Pada tahun 1925, Haji Fachrodin melakukan wawancara yang dimuat di majalah Suara Muhammadiyah dengan Mirza Wali Ahmad Beg seputar paham keagamaan Ahmadiyah. Dalam wawancara tersebut, Mirza Wali Ahmad Beg dicecar dengan pertanyaan-pertanyaan yang menyudutkan seputar paham kenabian Ghulam Ahmad.

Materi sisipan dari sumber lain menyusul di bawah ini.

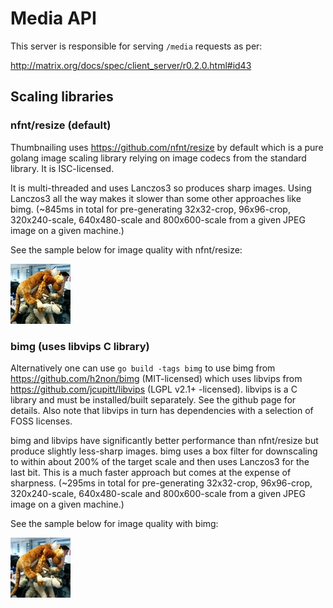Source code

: # Media API

This server is responsible for serving `/media` requests as per:

http://matrix.org/docs/spec/client_server/r0.2.0.html#id43

## Scaling libraries

### nfnt/resize (default)

Thumbnailing uses https://github.com/nfnt/resize by default which is a pure golang image scaling library relying on image codecs from the standard library. It is ISC-licensed.

It is multi-threaded and uses Lanczos3 so produces sharp images. Using Lanczos3 all the way makes it slower than some other approaches like bimg. (~845ms in total for pre-generating 32x32-crop, 96x96-crop, 320x240-scale, 640x480-scale and 800x600-scale from a given JPEG image on a given machine.)

See the sample below for image quality with nfnt/resize:

![](nfnt-96x96-crop.jpg)

### bimg (uses libvips C library)

Alternatively one can use `go build -tags bimg` to use bimg from https://github.com/h2non/bimg (MIT-licensed) which uses libvips from https://github.com/jcupitt/libvips (LGPL v2.1+ -licensed). libvips is a C library and must be installed/built separately. See the github page for details. Also note that libvips in turn has dependencies with a selection of FOSS licenses.

bimg and libvips have significantly better performance than nfnt/resize but produce slightly less-sharp images. bimg uses a box filter for downscaling to within about 200% of the target scale and then uses Lanczos3 for the last bit. This is a much faster approach but comes at the expense of sharpness. (~295ms in total for pre-generating 32x32-crop, 96x96-crop, 320x240-scale, 640x480-scale and 800x600-scale from a given JPEG image on a given machine.)

See the sample below for image quality with bimg:

![](bimg-96x96-crop.jpg)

Pada tahun 1926, Haji Abdul Karim Amrullah (Haji Rasul), ayah Buya HAMKA, berdebat dengan Mirza Wali Ahmad Beg seputar paham kontroversial kenabian Ghulam Ahmad. Perdebatan ini dimenangkan oleh Haji Rasul sehingga pendukung Mirza Wali Ahmad Beg terkucilkan. Di antara tokoh Muhammadiyah pendukung Mirza Wali Ahmad Beg ialah Djojosoegito dan Moh. Husni.
Mendirikan Gerakan Ahmadiyah
Terhitung sejak Congres Muhammadiyah ke-18 tahun 1929 di Surakarta, nama Djojosoegito dan Moh. Hoesni tidak tercantum dalam daftar HB Muhammadiyah, karena keduanya sudah keluar dari Muhammadiyah dan mendirikan organisasi Ahmadiyah aliran Lahore. Salah satu keputusan Congres Muhammadiyah ke-18 menegaskan bahwa “orang yang percaya akan Nabi sesudah Muhammad adalah kafir.”

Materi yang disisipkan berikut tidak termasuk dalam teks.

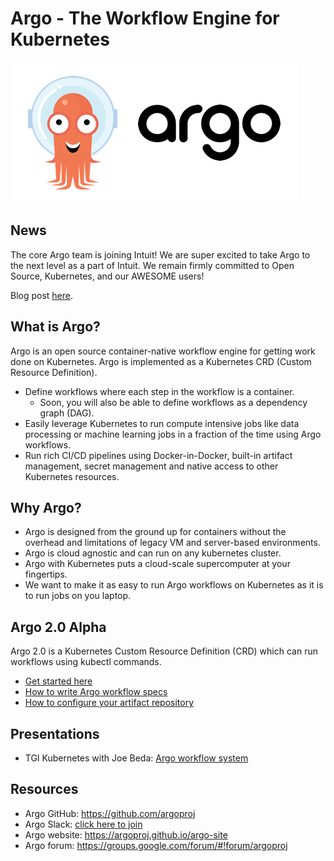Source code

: # Argo - The Workflow Engine for Kubernetes

![Argo Image](argo.png)

## News
The core Argo team is joining Intuit! We are super excited to take Argo to the next level as a part of Intuit. We remain firmly committed to Open Source, Kubernetes, and our AWESOME users!

Blog post [here](https://blog.argoproj.io/applatix-joins-intuit-7ab587270573).

## What is Argo?
Argo is an open source container-native workflow engine for getting work done on Kubernetes. Argo is implemented as a Kubernetes CRD (Custom Resource Definition).

* Define workflows where each step in the workflow is a container.
  * Soon, you will also be able to define workflows as a dependency graph (DAG).
* Easily leverage Kubernetes to run compute intensive jobs like data processing or machine learning jobs in a fraction of the time using Argo workflows.
* Run rich CI/CD pipelines using Docker-in-Docker, built-in artifact management, secret management and native access to other Kubernetes resources.


## Why Argo?
* Argo is designed from the ground up for containers without the overhead and limitations of legacy VM and server-based environments.
* Argo is cloud agnostic and can run on any kubernetes cluster.
* Argo with Kubernetes puts a cloud-scale supercomputer at your fingertips.
* We want to make it as easy to run Argo workflows on Kubernetes as it is to run jobs on you laptop.

## Argo 2.0 Alpha 
Argo 2.0 is a Kubernetes Custom Resource Definition (CRD) which can run workflows using kubectl commands.

* [Get started here](https://github.com/argoproj/argo/blob/master/demo.md)
* [How to write Argo workflow specs](https://github.com/argoproj/argo/blob/master/examples/README.md)
* [How to configure your artifact repository](https://github.com/argoproj/argo/blob/master/ARTIFACT_REPO.md)

## Presentations
* TGI Kubernetes with Joe Beda: [Argo workflow system](https://www.youtube.com/watch?v=M_rxPPLG8pU&start=859)

## Resources
* Argo GitHub:  https://github.com/argoproj
* Argo Slack:   [click here to join](https://join.slack.com/t/argoproj/shared_invite/enQtMjkyNjcxMDg5NTM2LWFiMDJlZWVhYWI2NmI3OWQyNTZjZThjN2UwNGFlYTJkNGM5ODg0MGJkZTFjMGRhZjQ1MzAzNWY1NzlhZjI2MDg)
* Argo website: https://argoproj.github.io/argo-site
* Argo forum:   https://groups.google.com/forum/#!forum/argoproj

Djojosoegito dan Moh. Husni dikeluarkan dari HB Muhammadiyah. Namun atas dukungan Mirza Wali Ahmad Beg, Djojosoegito dan Moh. Husni mendirikan organisasi Ahmadiyah aliran Lahore di Indonesia (GAI). Djojosoegito menjabat sebagai ketua pertama.
Organisasi Ahmadiyah aliran Lahore bercorak modern-liberal. Ketika umat Islam di Indonesia masih asing dengan al-Qur’an yang diterjemahkan ke dalam bahasa selain bahasa Arab, organisasi Ahmadiyah sudah menterjemahkan ke dalam bahasa Inggris. Bahkan, Djojosoegito menerjemahkan Tafsir Al-Qur’an karya Maulana Muhammad Ali dari bahasa Inggris ke dalam bahasa Jawa. Langkah gerakan Ahmadiyah ini kemudian diikuti oleh organisasi Islam modern lain, termasuk Muhammadiyah.